__Work required__:
Copy out each line of the data that holds the string "Fronius".

---

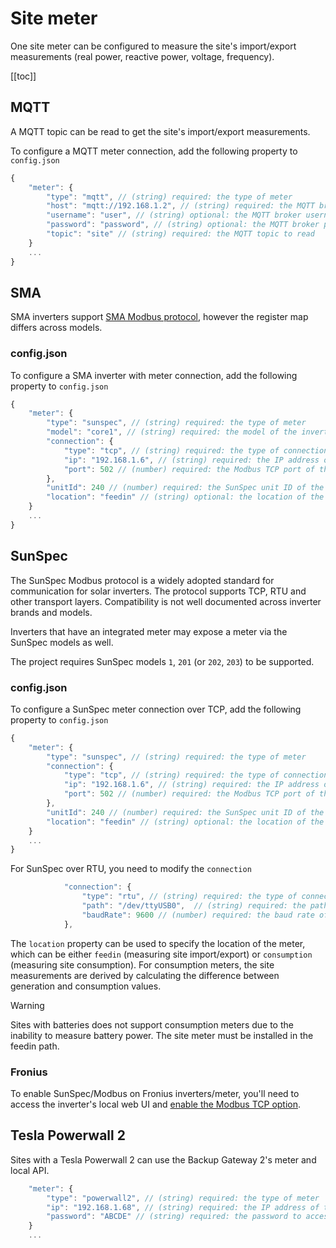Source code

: # Site meter

One site meter can be configured to measure the site's import/export measurements (real power, reactive power, voltage, frequency).

[[toc]]

## MQTT

A MQTT topic can be read to get the site's import/export measurements.

To configure a MQTT meter connection, add the following property to `config.json`

```js
{
    "meter": {
        "type": "mqtt", // (string) required: the type of meter
        "host": "mqtt://192.168.1.2", // (string) required: the MQTT broker host
        "username": "user", // (string) optional: the MQTT broker username
        "password": "password", // (string) optional: the MQTT broker password
        "topic": "site" // (string) required: the MQTT topic to read
    }
    ...
}
```
## SMA

SMA inverters support [SMA Modbus protocol](https://www.sma.de/en/products/product-features-interfaces/modbus-protocol-interface), however the register map differs across models.

### config.json

To configure a SMA inverter with meter connection, add the following property to `config.json`

```js
{
    "meter": {
        "type": "sunspec", // (string) required: the type of meter
        "model": "core1", // (string) required: the model of the inverter
        "connection": {
            "type": "tcp", // (string) required: the type of connection (tcp, rtu)
            "ip": "192.168.1.6", // (string) required: the IP address of the inverter
            "port": 502 // (number) required: the Modbus TCP port of the inverter
        },
        "unitId": 240 // (number) required: the SunSpec unit ID of the meter
        "location": "feedin" // (string) optional: the location of the meter (feedin or consumption)
    }
    ...
}
```

## SunSpec

The SunSpec Modbus protocol is a widely adopted standard for communication for solar inverters. The protocol supports TCP, RTU and other transport layers. Compatibility is not well documented across inverter brands and models. 

Inverters that have an integrated meter may expose a meter via the SunSpec models as well.

The project requires SunSpec models `1`, `201` (or `202`, `203`) to be supported.

### config.json

To configure a SunSpec meter connection over TCP, add the following property to `config.json`

```js
{
    "meter": {
        "type": "sunspec", // (string) required: the type of meter
        "connection": {
            "type": "tcp", // (string) required: the type of connection (tcp, rtu)
            "ip": "192.168.1.6", // (string) required: the IP address of the inverter
            "port": 502 // (number) required: the Modbus TCP port of the inverter
        },
        "unitId": 240 // (number) required: the SunSpec unit ID of the meter
        "location": "feedin" // (string) optional: the location of the meter (feedin or consumption)
    }
    ...
}
```

For SunSpec over RTU, you need to modify the `connection`

```js
            "connection": {
                "type": "rtu", // (string) required: the type of connection (tcp, rtu)
                "path": "/dev/ttyUSB0",  // (string) required: the path to the serial port
                "baudRate": 9600 // (number) required: the baud rate of the serial port
            },
```

The `location` property can be used to specify the location of the meter, which can be either `feedin` (measuring site import/export) or `consumption` (measuring site consumption). For consumption meters, the site measurements are derived by calculating the difference between generation and consumption values.

> [!WARNING]
> Sites with batteries does not support consumption meters due to the inability to measure battery power. The site meter must be installed in the feedin path.

### Fronius

To enable SunSpec/Modbus on Fronius inverters/meter, you'll need to access the inverter's local web UI and [enable the Modbus TCP option](https://github.com/longzheng/open-dynamic-export/wiki/Fronius-SunSpec-Modbus-configuration).

## Tesla Powerwall 2

Sites with a Tesla Powerwall 2 can use the Backup Gateway 2's meter and local API.

```js
    "meter": {
        "type": "powerwall2", // (string) required: the type of meter
        "ip": "192.168.1.68", // (string) required: the IP address of the Powerwall 2 Gateway
        "password": "ABCDE" // (string) required: the password to access the Powerwall 2 API (the last 5 characters of the password sticker)
    }
    ...
```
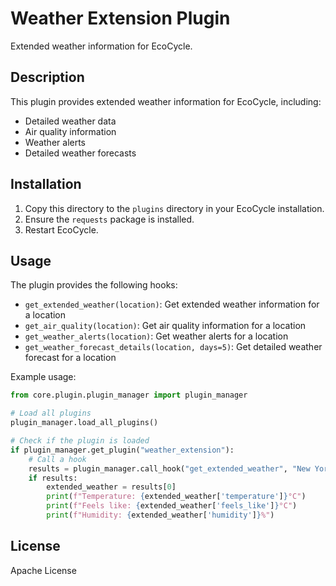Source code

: # Weather Extension Plugin

Extended weather information for EcoCycle.

## Description

This plugin provides extended weather information for EcoCycle, including:

- Detailed weather data
- Air quality information
- Weather alerts
- Detailed weather forecasts

## Installation

1. Copy this directory to the `plugins` directory in your EcoCycle installation.
2. Ensure the `requests` package is installed.
3. Restart EcoCycle.

## Usage

The plugin provides the following hooks:

- `get_extended_weather(location)`: Get extended weather information for a location
- `get_air_quality(location)`: Get air quality information for a location
- `get_weather_alerts(location)`: Get weather alerts for a location
- `get_weather_forecast_details(location, days=5)`: Get detailed weather forecast for a location

Example usage:

```python
from core.plugin.plugin_manager import plugin_manager

# Load all plugins
plugin_manager.load_all_plugins()

# Check if the plugin is loaded
if plugin_manager.get_plugin("weather_extension"):
    # Call a hook
    results = plugin_manager.call_hook("get_extended_weather", "New York")
    if results:
        extended_weather = results[0]
        print(f"Temperature: {extended_weather['temperature']}°C")
        print(f"Feels like: {extended_weather['feels_like']}°C")
        print(f"Humidity: {extended_weather['humidity']}%")
```

## License

Apache License
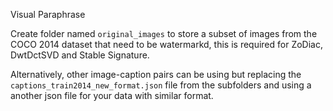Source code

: Visual Paraphrase

Create folder named ```original_images``` to store a subset of images from the COCO 2014 dataset that need to be watermarkd, this is required for ZoDiac, DwtDctSVD and Stable Signature. 

Alternatively, other image-caption pairs can be using but replacing the ```captions_train2014_new_format.json``` file from the subfolders and using a another json file for your data with similar format.

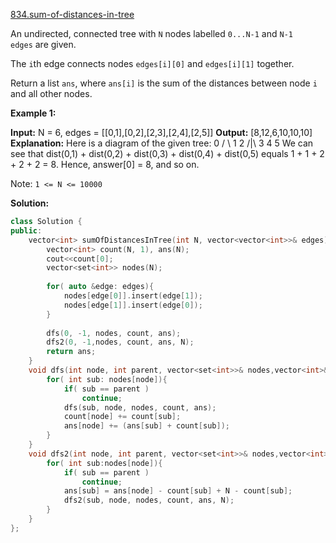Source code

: [834.sum-of-distances-in-tree](https://leetcode.com/problems/sum-of-distances-in-tree/)  

An undirected, connected tree with `N` nodes labelled `0...N-1` and `N-1` `edges` are given.

The `i`th edge connects nodes `edges[i][0]` and `edges[i][1]` together.

Return a list `ans`, where `ans[i]` is the sum of the distances between node `i` and all other nodes.

**Example 1:**

**Input:** N = 6, edges = \[\[0,1\],\[0,2\],\[2,3\],\[2,4\],\[2,5\]\]
**Output:** \[8,12,6,10,10,10\]
**Explanation:** 
Here is a diagram of the given tree:
  0
 / \\
1   2
   /|\\
  3 4 5
We can see that dist(0,1) + dist(0,2) + dist(0,3) + dist(0,4) + dist(0,5)
equals 1 + 1 + 2 + 2 + 2 = 8.  Hence, answer\[0\] = 8, and so on.

Note: `1 <= N <= 10000`  



**Solution:**  

```cpp
class Solution {
public:
    vector<int> sumOfDistancesInTree(int N, vector<vector<int>>& edges) {
        vector<int> count(N, 1), ans(N);
        cout<<count[0];
        vector<set<int>> nodes(N);
        
        for( auto &edge: edges){
            nodes[edge[0]].insert(edge[1]);
            nodes[edge[1]].insert(edge[0]);
        }
        
        dfs(0, -1, nodes, count, ans);
        dfs2(0, -1,nodes, count, ans, N);
        return ans;
    }
    void dfs(int node, int parent, vector<set<int>>& nodes,vector<int>& count, vector<int>& ans){
        for( int sub: nodes[node]){
            if( sub == parent )
                continue;
            dfs(sub, node, nodes, count, ans);
            count[node] += count[sub];
            ans[node] += (ans[sub] + count[sub]);
        }
    }
    void dfs2(int node, int parent, vector<set<int>>& nodes,vector<int>& count, vector<int>& ans, int N){
        for( int sub:nodes[node]){
            if( sub == parent )
                continue;
            ans[sub] = ans[node] - count[sub] + N - count[sub];
            dfs2(sub, node, nodes, count, ans, N);
        }
    }
};
```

---

__Expected answer__:
### Fronius
To enable SunSpec/Modbus on Fronius inverters/meter, you'll need to access the inverter's local web UI and [enable the Modbus TCP option](https://github.com/longzheng/open-dynamic-export/wiki/Fronius-SunSpec-Modbus-configuration).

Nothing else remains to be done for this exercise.